In his book Belonging to the Universe, Capra refers to Kuhn’s own well-known book, The Structure of Scientific Revolutions. Thus, Capra uses Kuhn’s ideas as a basis for his own Kuhn-like “revolution”, as well as for the creation of his own paradigm. That paradigm is a fusion of science, politics and religion. Or, more accurately, it’s a fusion of Capra’s very own religious and political views and only certain interpretations of quantum mechanics.

So Capra’s demands are far from modest.

In the books Belonging to the Universe and The Tao of Physics, Capra demands that Western culture reject what he calls “linear thought” (see here) and the “mechanistic views” (see here) of Newton and Descartes. Predictably, he’s against reductionism too. (See ‘Hang the Reductionists’, which is the New Scientist’s account of Capra’s position on reductionism.)

Indeed, apart from his best-selling books, lecture tours, seminars, educational courses (one of which is dedicated entirely to his own worldview — see Capra Course), etc., Capra has a few other means to bring forth his political-spiritual vision.

For example, Capra is a founding director of the Center for Ecoliteracy in California. This organisation “promotes ecology” and is involved with educating American schoolkids and students. Another political string to Capra’s bow is being a member of the Earth Charter International Council. The idea of the Earth Charter began with Maurice Strong and is strongly connected to both The Club of Rome and the United Nations.

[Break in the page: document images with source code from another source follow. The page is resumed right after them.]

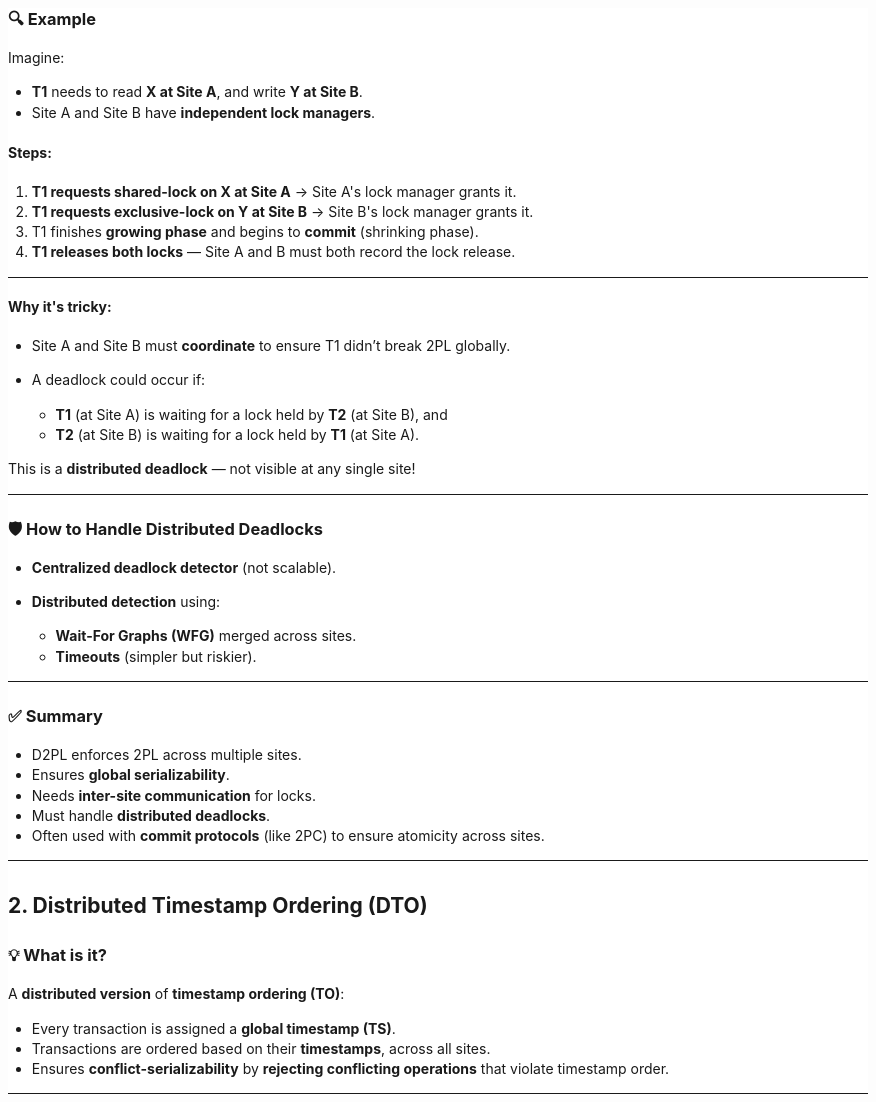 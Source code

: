 ### 🔍 **Example**

Imagine:

- **T1** needs to read **X at Site A**, and write **Y at Site B**.
- Site A and Site B have **independent lock managers**.

#### Steps:

1. **T1 requests shared-lock on X at Site A** → Site A's lock manager grants it.
2. **T1 requests exclusive-lock on Y at Site B** → Site B's lock manager grants it.
3. T1 finishes **growing phase** and begins to **commit** (shrinking phase).
4. **T1 releases both locks** — Site A and B must both record the lock release.

---
#### Why it's tricky:

- Site A and Site B must **coordinate** to ensure T1 didn’t break 2PL globally.
    
- A deadlock could occur if:
    
    - **T1** (at Site A) is waiting for a lock held by **T2** (at Site B), and
    - **T2** (at Site B) is waiting for a lock held by **T1** (at Site A).

This is a **distributed deadlock** — not visible at any single site!

---
### 🛡️ **How to Handle Distributed Deadlocks**

- **Centralized deadlock detector** (not scalable).
- **Distributed detection** using:
    
    - **Wait-For Graphs (WFG)** merged across sites.
    - **Timeouts** (simpler but riskier).

---
### ✅ **Summary**

- D2PL enforces 2PL across multiple sites.
- Ensures **global serializability**.
- Needs **inter-site communication** for locks.
- Must handle **distributed deadlocks**.
- Often used with **commit protocols** (like 2PC) to ensure atomicity across sites.

---
## 2. Distributed Timestamp Ordering (DTO)

### 💡 **What is it?**

A **distributed version** of **timestamp ordering (TO)**:

- Every transaction is assigned a **global timestamp (TS)**.
- Transactions are ordered based on their **timestamps**, across all sites.
- Ensures **conflict-serializability** by **rejecting conflicting operations** that violate timestamp order.

---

So, as already stated, Fritjof Capra’s political demands are far from modest.

******************************

Notes:

(1) On a psychological reading, perhaps Fritjof Capra is rebelling against the West as a teenager fiercely rebels against his father. Indeed Capra’s Occidentalism has a long tradition among largely upper-middle-class Western men, dating back to the explorer and writer Richard Burton in the 19th century and even before that. Today we also have the very-privileged examples of George Monbiot, Jonathon Porritt and many more of this ilk. There’s probably also a very strong element of upper-middle-class “guilt” — or even “white guilt” — here too.

(2) The quantum physicist Pascual Jordan (1902–1980) at one point interpreted biology through a Nazi lens. Take this passage:

“We know that there are in a bacterium, among the enormous number of molecules constituting this … creature … a very small number of special molecules endowed with dictatorial authority over the total organism; they form a Steuerungszentrum [steering centre] of the living cell. Absorption of a light quantum anywhere outside of this Steuerungszentrum can kill the cell just as little as a great nation can be annihilated by the killing of a single soldier. But absorption of a light quantum in the Steuerungszentrum of the cell can bring the entire organism to death and dissolution — similar to the way a successfully executed assault against a leading [führenden] statesman can set an entire nature into a profound process of dissolution.”

That’s the thing about the interpretations of quantum mechanics — they can be innumerable and infinitely variable.